GitHub Copilot extensions — tool manifests are versioned per extension; a host upgrade without manifest refresh is the canonical schema-drift trigger Copilot's docs warn about.
Anthropic tool-use API — input_schema is strict JSON-schema, but models still emit stringified numbers occasionally; SDK coerces unless raw input is validated before execution. tool_use blocks are validated server-side, so a malformed call surfaces as an error block the agent can read and self-correct on.
OpenAI function-calling strict mode — strict: true on function definitions makes the model emit exactly the declared schema; the role is to close arrow ② (hallucinated arguments) at the decoding layer rather than at the tool boundary.
LangChain @tool decorator — wraps a Python function as a tool whose schema comes from type hints and the docstring; the role is fast iteration, the failure mode is silent schema/docstring drift when the function signature is edited without re-deploying the prompt.
LangChain StructuredTool — default Pydantic coercion has silently turned ISO date strings into UTC datetimes, shifting user inputs by a day across timezones in production agents. Pattern 2 in the wild.
LangGraph ToolNode — central tool executor that returns ToolMessage envelopes; when a tool raises, the envelope's status="error" is the only signal the loop sees, so a tool that swallows errors and returns status="ok" (pattern 4) defeats the whole graph.
Pydantic AI typed tools — RunContext-aware tools with strict validators reject coerced args at the boundary, making pattern 2 a build-time error rather than a production surprise.
BAML schemas — schema-first language whose generated client refuses to compile if the prompt schema and tool schema diverge; the role is to make pattern 1 (schema drift) impossible by construction.
Vercel AI SDK tool(...) — Zod-validated tools where invalid args surface as InvalidToolArgumentsError; the SDK forwards the error back to the model on the next turn so the agent can self-correct instead of crashing the loop.
MCP servers — when servers add optional args, older clients keep working but newer prompts include the field; cached client schema vs live server schema mismatch is a daily debugging pattern in Claude Desktop and Cursor.
Cursor's tool-error retry loops — Cursor's agent feeds tool errors back to the model with a bounded retry budget; the role is to make pattern 4 (errors masked as success) self-correcting only when errors are emitted loudly.
AWS Bedrock Converse API — toolConfig validates tool input against the declared schema before invocation; mismatches return a validationException that the agent must handle rather than a silently coerced call.
Salesforce Einstein Actions — actions are declared with input/output types in metadata; the role of the runtime is to refuse a call whose args do not match the declared types, surfacing pattern 1 and pattern 3 immediately.
Microsoft Copilot Studio plugins — manifest-driven plugin schemas with required-flag enforcement; a flipped required field across versions is the most reported schema-drift bug in the Copilot Studio forums.

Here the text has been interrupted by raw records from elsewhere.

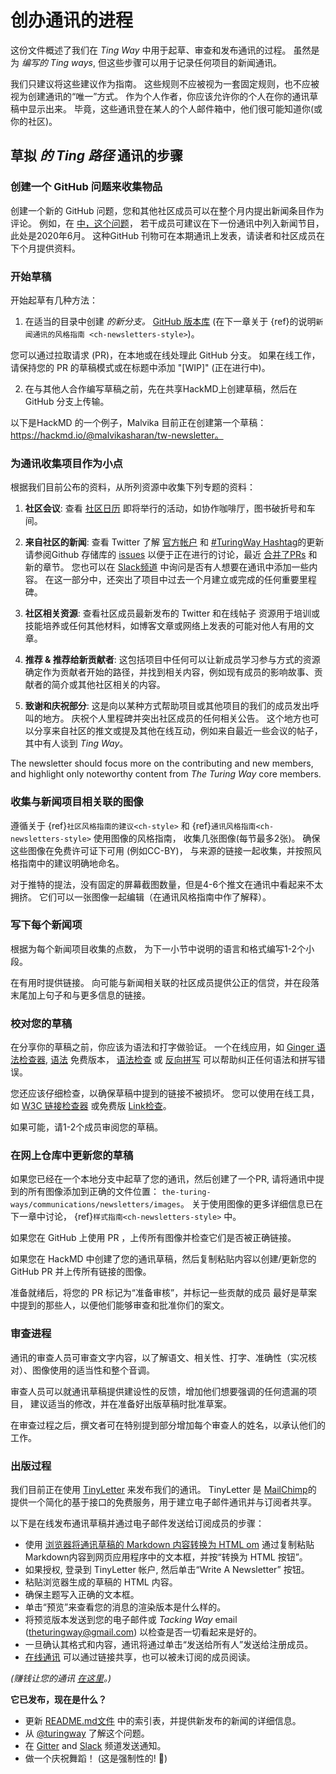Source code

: # 创办通讯的进程

这份文件概述了我们在 _Ting Way_ 中用于起草、审查和发布通讯的过程。 虽然是为 _编写的 Ting ways_, 但这些步骤可以用于记录任何项目的新闻通讯。

我们只建议将这些建议作为指南。 这些规则不应被视为一套固定规则，也不应被视为创建通讯的“唯一”方式。 作为个人作者，你应该允许你的个人在你的通讯草稿中显示出来。 毕竟，这些通讯登在某人的个人邮件箱中，他们很可能知道你(或你的社区)。

## 草拟 _的 Ting 路径_ 通讯的步骤

### 创建一个 GitHub 问题来收集物品

创建一个新的 GitHub 问题，您和其他社区成员可以在整个月内提出新闻条目作为评论。 例如，在 [中，这个问题](https://github.com/alan-turing-institute/the-turing-way/issues/1037)， 若干成员可建议在下一份通讯中列入新闻节目，此处是2020年6月。 这种GitHub 刊物可在本期通讯上发表，请读者和社区成员在下个月提供资料。

### 开始草稿

开始起草有几种方法：

1. 在适当的目录中创建 _的新分支。_ [GitHub 版本库](https://github.com/alan-turing-institute/the-turing-way/) (在下一章关于 {ref}的说明`新闻通讯的风格指南 <ch-newsletters-style>`)。

您可以通过拉取请求 (PR)，在本地或在线处理此 GitHub 分支。 如果在线工作，请保持您的 PR 的草稿模式或在标题中添加 "[WIP]" (正在进行中)。

2. 在与其他人合作编写草稿之前，先在共享HackMD上创建草稿，然后在GitHub 分支上传输。

以下是HackMD 的一个例子，Malvika 目前正在创建第一个草稿：https://hackmd.io/@malvikasharan/tw-newsletter。

### 为通讯收集项目作为小点

根据我们目前公布的资料，从所列资源中收集下列专题的资料：

1. **社区会议**: 查看 [社区日历](https://calendar.google.com/calendar/embed?src=theturingway%40gmail.com&ctz=Europe%2FLondon) 即将举行的活动，如协作咖啡厅，图书破折号和车间。

2. **来自社区的新闻**: 查看 Twitter 了解 [官方帐户](https://twitter.com/turingway) 和 [#TuringWay Hashtag](https://twitter.com/hashtag/TuringWay?src=hashtag_click)的更新 请参阅Github 存储库的 [issues](https://github.com/alan-turing-institute/the-turing-way/issues) 以便于正在进行的讨论，最近 [合并了PRs](https://github.com/alan-turing-institute/the-turing-way/pulls?q=is%3Apr+is%3Aclosed+sort%3Aupdated-desc) 和新的章节。 您也可以在 [Slack频道](https://theturingway.slack.com) 中询问是否有人想要在通讯中添加一些内容。 在这一部分中，还突出了项目中过去一个月建立或完成的任何重要里程碑。

4. **社区相关资源**: 查看社区成员最新发布的 Twitter 和在线帖子 资源用于培训或技能培养或任何其他材料，如博客文章或网络上发表的可能对他人有用的文章。

5. **推荐 & 推荐给新贡献者**: 这包括项目中任何可以让新成员学习参与方式的资源 确定作为贡献者开始的路径，并找到相关内容，例如现有成员的影响故事、贡献者的简介或其他社区相关的内容。

6. **致谢和庆祝部分**: 这是向以某种方式帮助项目或其他项目的我们的成员发出呼叫的地方。 庆祝个人里程碑并突出社区成员的任何相关公告。 这个地方也可以分享来自社区的推文或提及其他在线互动，例如来自最近一些会议的帖子，其中有人谈到 _Ting Way_。

The newsletter should focus more on the contributing and new members, and highlight only noteworthy content from _The Turing Way_ core members.

### 收集与新闻项目相关联的图像

遵循关于 {ref}`社区风格指南的建议<ch-style>` 和 {ref}`通讯风格指南<ch-newsletters-style>` 使用图像的风格指南， 收集几张图像(每节最多2张)。 确保这些图像在免费许可证下可用 (例如CC-BY)， 与来源的链接一起收集，并按照风格指南中的建议明确地命名。

对于推特的提法，没有固定的屏幕截图数量，但是4-6个推文在通讯中看起来不太拥挤。 它们可以一张图像一起编辑（在通讯风格指南中作了解释）。

### 写下每个新闻项

根据为每个新闻项目收集的点数， 为下一小节中说明的语言和格式编写1-2个小段。

在有用时提供链接。 向可能与新闻相关联的社区成员提供公正的信贷，并在段落末尾加上句子和与更多信息的链接。

### 校对您的草稿

在分享你的草稿之前，你应该为语法和打字做验证。 一个在线应用，如 [Ginger 语法检查器](https://www.gingersoftware.com/grammarcheck), [语法](https://app.grammarly.com) 免费版本， [语法检查](https://www.grammarcheck.net/editor/) 或 [反向拼写](https://www.reverso.net/spell-checker/english-spelling-grammar/) 可以帮助纠正任何语法和拼写错误。

您还应该仔细检查，以确保草稿中提到的链接不被损坏。 您可以使用在线工具，如 [W3C 链接检查器](https://validator.w3.org/checklink) 或免费版 [Link检查](https://www.drlinkcheck.com/)。

如果可能，请1-2个成员审阅您的草稿。

### 在网上仓库中更新您的草稿

如果您已经在一个本地分支中起草了您的通讯，然后创建了一个PR, 请将通讯中提到的所有图像添加到正确的文件位置： `the-turing-ways/communications/newsletters/images`。 关于使用图像的更多详细信息已在下一章中讨论， {ref}`样式指南<ch-newsletters-style>` 中。

如果您在 GitHub 上使用 PR ，上传所有图像并检查它们是否被正确链接。

如果您在 HackMD 中创建了您的通讯草稿，然后复制粘贴内容以创建/更新您的 GitHub PR 并上传所有链接的图像。

准备就绪后，将您的 PR 标记为“准备审核”，并标记一些贡献的成员 最好是草案中提到的那些人，以便他们能够审查和批准你们的案文。

### 审查进程

通讯的审查人员可审查文字内容，以了解语文、相关性、打字、准确性（实况核对）、图像使用的适当性和整个音调。

审查人员可以就通讯草稿提供建设性的反馈，增加他们想要强调的任何遗漏的项目， 建议适当的修改，并在准备好出版草稿时批准草案。

在审查过程之后，撰文者可在特别提到部分增加每个审查人的姓名，以承认他们的工作。

### 出版过程

我们目前正在使用 [TinyLetter](https://tinyletter.com/) 来发布我们的通讯。 TinyLetter 是 [MailChimp](https://mailchimp.com/)的 提供一个简化的基于接口的免费服务，用于建立电子邮件通讯并与订阅者共享。

以下是在线发布通讯草稿并通过电子邮件发送给订阅成员的步骤：

- 使用 [浏览器将通讯草稿的 Markdown 内容转换为 HTML om](https://www.browserling.com/tools/markdown-to-html) 通过复制粘贴Markdown内容到网页应用程序中的文本框，并按“转换为 HTML 按钮”。
- 如果授权, 登录到 TinyLetter 帐户, 然后单击“Write A Newsletter” 按钮。
- 粘贴浏览器生成的草稿的 HTML 内容。
- 确保主题写入正确的文本框。
- 单击“预览”来查看您的消息的渲染版本是什么样的。
- 将预览版本发送到您的电子邮件或 _Tacking Way_ email (theturingway@gmail.com) 以检查是否一切看起来是好的。
- 一旦确认其格式和内容，通讯将通过单击“发送给所有人”发送给注册成员。
- [在线通讯](https://tinyletter.com/TuringWay/) 可以通过链接共享，也可以被未订阅的成员阅读。

*(赚钱让您的通讯 [在这里](https://www.sitepoint.com/how-start-a-newsletter-in-minutes-with-tinyletter/)。)*

 **它已发布，现在是什么？**

- 更新 [README.md文件](https://github.com/alan-turing-institute/the-turing-way/blob/main/communications/newsletters/README.md) 中的索引表，并提供新发布的新闻的详细信息。
- 从 [@turingway](https://twitter.com/turingway) 了解这个问题。
- 在 [Gitter](https://gitter.im/alan-turing-institute/the-turing-way) and [Slack](https://theturingway.slack.com) 频道发送通知。
- 做一个庆祝舞蹈！ (这是强制性的! 💃)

Recall — name the tool bug from the trace¶

Difference between schema drift and silent argument coercion?
Why is status: "ok", result: null more dangerous than HTTP 500?
In the worked example, which two tool-bug patterns combined?
What does the tool-failure injector test that production tracing alone cannot?

Interview Q&A¶

Q: A retry doubled a charge. Where is the bug — agent, tool, or both? A: Both, but the fix lives in the tool. The agent's retry policy is fine; timeouts are real. The tool must dedupe by an idempotency_key the agent passes per logical action. Without that, any retry — agent, framework, load balancer — risks duplicate writes.

Common wrong answer to avoid: "Disable retries on mutating tools" — that trades duplicate writes for lost writes when timeouts are transient. Idempotency keys give you both safety and resilience.

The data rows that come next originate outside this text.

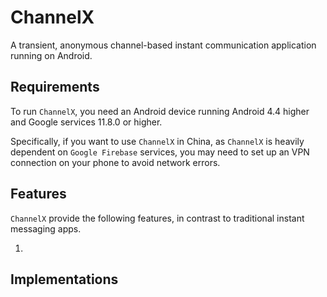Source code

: # ChannelX

A transient, anonymous channel-based instant communication application running on Android.

## Requirements

To run `ChannelX`, you need an Android device running Android 4.4 higher and Google services 11.8.0 or higher.

Specifically, if you want to use `ChannelX` in China, as `ChannelX` is heavily dependent on `Google Firebase` services, you may need to set up an VPN connection on your phone to avoid network errors.

## Features

`ChannelX` provide the following features, in contrast to traditional instant messaging apps.

1. 

## Implementations

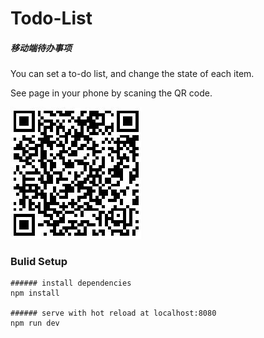 # Todo-List
##### 移动端待办事项
You can set a to-do list, and change the state of each item.

See page in your phone by scaning the QR code.

![image](https://github.com/Lynn0108/Todo-List/blob/master/view.JPG)

### Bulid Setup
    ###### install dependencies
    npm install

    ###### serve with hot reload at localhost:8080
    npm run dev
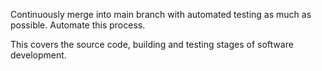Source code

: Continuously merge into main branch with automated testing as much as possible. Automate this process.

This covers the source code, building and testing stages of software development.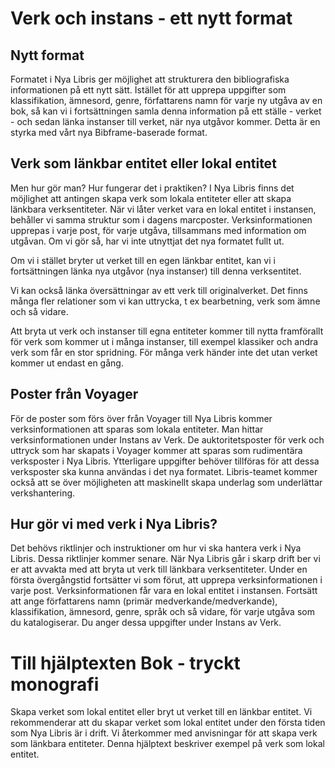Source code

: 
# Verk och instans - ett nytt format

## Nytt format
Formatet i Nya Libris ger möjlighet att strukturera den bibliografiska informationen på ett nytt sätt. Istället för att upprepa uppgifter som klassifikation, ämnesord, genre, författarens namn för varje ny utgåva av en bok, så kan vi i fortsättningen samla denna information på ett ställe - verket - och sedan länka instanser till verket, när nya utgåvor kommer. Detta är en styrka med vårt nya Bibframe-baserade format.

## Verk som länkbar entitet eller lokal entitet
Men hur gör man? Hur fungerar det i praktiken? I Nya Libris finns det möjlighet att antingen skapa verk som lokala entiteter eller att skapa länkbara verksentiteter. När vi låter verket vara en lokal entitet i instansen, behåller vi samma struktur som i dagens marcposter. Verksinformationen upprepas i varje post, för varje utgåva, tillsammans med information om utgåvan. Om vi gör så, har vi inte utnyttjat det nya formatet fullt ut. 

Om vi i stället bryter ut verket till en egen länkbar entitet, kan vi i fortsättningen länka nya utgåvor (nya instanser) till denna verksentitet. 

Vi kan också länka översättningar av ett verk till originalverket. Det finns många fler relationer som vi kan uttrycka, t ex bearbetning, verk som ämne och så vidare.

Att bryta ut verk och instanser till egna entiteter kommer till nytta framförallt för verk som kommer ut i många instanser, till exempel klassiker och andra verk som får en stor spridning. För många verk händer inte det utan verket kommer ut endast en gång. 

## Poster från Voyager
För de poster som förs över från Voyager till Nya Libris kommer verksinformationen att sparas som lokala entiteter. Man hittar verksinformationen under Instans av Verk. De auktoritetsposter för verk och uttryck som har skapats i Voyager kommer att sparas som rudimentära verksposter i Nya Libris. Ytterligare uppgifter behöver tillföras för att dessa verksposter ska kunna användas i det nya formatet. Libris-teamet kommer också att se över möjligheten att maskinellt skapa underlag som underlättar verkshantering. 

## Hur gör vi med verk i Nya Libris?
Det behövs riktlinjer och instruktioner om hur vi ska hantera verk i Nya Libris. Dessa riktlinjer kommer senare. När Nya Libris går i skarp drift ber vi er att avvakta med att bryta ut verk till länkbara verksentiteter. Under en första övergångstid fortsätter vi som förut, att upprepa verksinformationen i varje post. Verksinformationen får vara en lokal entitet i instansen. Fortsätt att ange författarens namn (primär medverkande/medverkande), klassifikation, ämnesord, genre, språk och så vidare, för varje utgåva som du katalogiserar. Du anger dessa uppgifter under Instans av Verk. 



# Till hjälptexten Bok - tryckt monografi


Skapa verket som lokal entitet eller bryt ut verket till en länkbar entitet. Vi rekommenderar att du skapar verket som lokal entitet under den första tiden som Nya Libris är i drift. Vi återkommer med anvisningar för att skapa verk som länkbara entiteter. Denna hjälptext beskriver exempel på verk som lokal entitet.
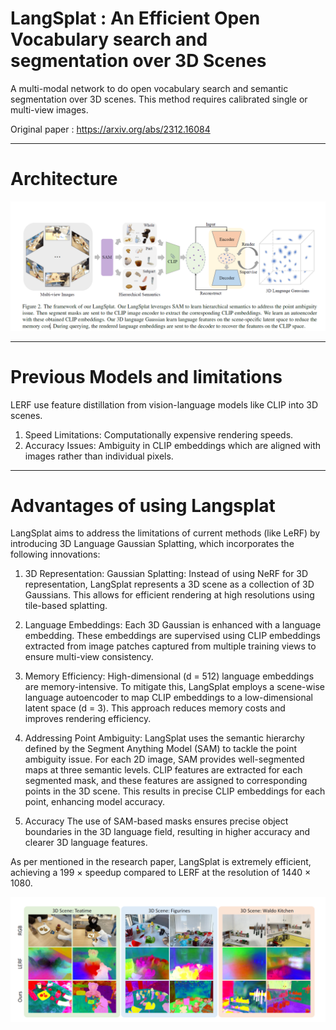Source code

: # LangSplat : An Efficient Open Vocabulary search and segmentation over 3D Scenes
A multi-modal network to do open vocabulary search and semantic segmentation over 3D scenes.
This method requires calibrated single or multi-view images.

Original paper : https://arxiv.org/abs/2312.16084

--------------------
# Architecture 

![](https://github.com/joshir199/LangSplat-Efficient-Open-Vocabulary-search-and-segmentation-over-3D-Scenes/blob/main/images/Langsplat_architecture.png)


--------------
# Previous Models and limitations
LERF use feature distillation from vision-language models like CLIP into 3D scenes.
1. Speed Limitations:
     Computationally expensive rendering speeds.
3. Accuracy Issues:
     Ambiguity in CLIP embeddings which are aligned with images rather than individual pixels.



********************************
# Advantages of using Langsplat

LangSplat aims to address the limitations of current methods (like LeRF) by introducing 3D Language Gaussian Splatting, which incorporates the following innovations:

1. 3D Representation:
        Gaussian Splatting: Instead of using NeRF for 3D representation, LangSplat represents a 3D scene as a collection of 3D Gaussians. This allows for efficient rendering at high resolutions using tile-based 
        splatting.

2. Language Embeddings:
        Each 3D Gaussian is enhanced with a language embedding.
        These embeddings are supervised using CLIP embeddings extracted from image patches captured from multiple training views to ensure multi-view consistency.

3. Memory Efficiency:
        High-dimensional (d = 512) language embeddings are memory-intensive. To mitigate this, LangSplat employs a scene-wise language autoencoder to map CLIP embeddings to a low-dimensional latent space (d = 3).
        This approach reduces memory costs and improves rendering efficiency.

4. Addressing Point Ambiguity:
        LangSplat uses the semantic hierarchy defined by the Segment Anything Model (SAM) to tackle the point ambiguity issue.
        For each 2D image, SAM provides well-segmented maps at three semantic levels. CLIP features are extracted for each segmented mask, and these features are assigned to corresponding points in the 3D 
        scene. This results in precise CLIP embeddings for each point, enhancing model accuracy.

5. Accuracy
        The use of SAM-based masks ensures precise object boundaries in the 3D language field, resulting in higher accuracy and clearer 3D language features.


As per mentioned in the research paper, LangSplat is extremely efficient, achieving a 199 × speedup compared to LERF at the resolution of 1440 × 1080.


![](https://github.com/joshir199/LangSplat-Efficient-Open-Vocabulary-search-and-segmentation-over-3D-Scenes/blob/main/images/langsplat_and_lerf_result_comparison.png)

Q: Hallucinated customer ID. Tool returns empty list. Agent proceeds. Where is the design failure? A: Two places. The tool's contract is ambiguous — empty list could mean "no records" or "bad ID." It should return explicit not_found. And the schema is too loose — if IDs follow a pattern, enforce via regex so invented IDs fail at validation, not semantics.

Common wrong answer to avoid: "Add a retry with a different ID" — retries don't fix invented data. The agent has no ground truth to correct toward. You need stricter validation and clearer error signals.

Q: Why isn't Pydantic's coercion a feature for tool calls? A: Coercion hides the gap between what the model said and what the tool ran. Convenient for humans, lossy for an LLM that may emit subtly wrong values. At tool boundaries you want strict validation so model mistakes surface as errors the agent can see and correct.

Common wrong answer to avoid: "Pydantic coercion follows the JSON spec" — it doesn't. JSON has distinct types; Pydantic adds string-to-number and date-string-to-datetime conversions that are lossy for audit.

Q: Schema drift vs model hallucinating a field name — how to tell? A: Compare live tool spec to prompt-side schema. If prompt says customer_id but tool now expects customerId, that's drift — your fault for not regenerating. If both say customer_id but the model emitted customer_identifier, that's hallucination. Different fixes: regenerate vs stricter validator.

Common wrong answer to avoid: "Look at the error message" — both produce similar validation errors. The diff between live spec and prompt schema is what separates them.

Apply now (10 min)¶

Step 1 — model the exercise. Take the refund-on-wrong-order trace from earlier in this chapter. Walk it through the seven-pattern lineup in order: pattern 1 (no recent deploy, schema unchanged — cleared), pattern 2 (raw args matched parsed args — cleared), pattern 3 (O-9091 never appeared in any earlier span — guilty), pattern 4 (response was a real success, not a masked error — cleared), pattern 5 (all expected fields returned — cleared), pattern 6 (no retry — cleared), pattern 7 (tool authorized the call because it had no tenant check — guilty). The confession is pattern 3 compounded by pattern 7. The two locks are a regex schema and a server-side ownership check.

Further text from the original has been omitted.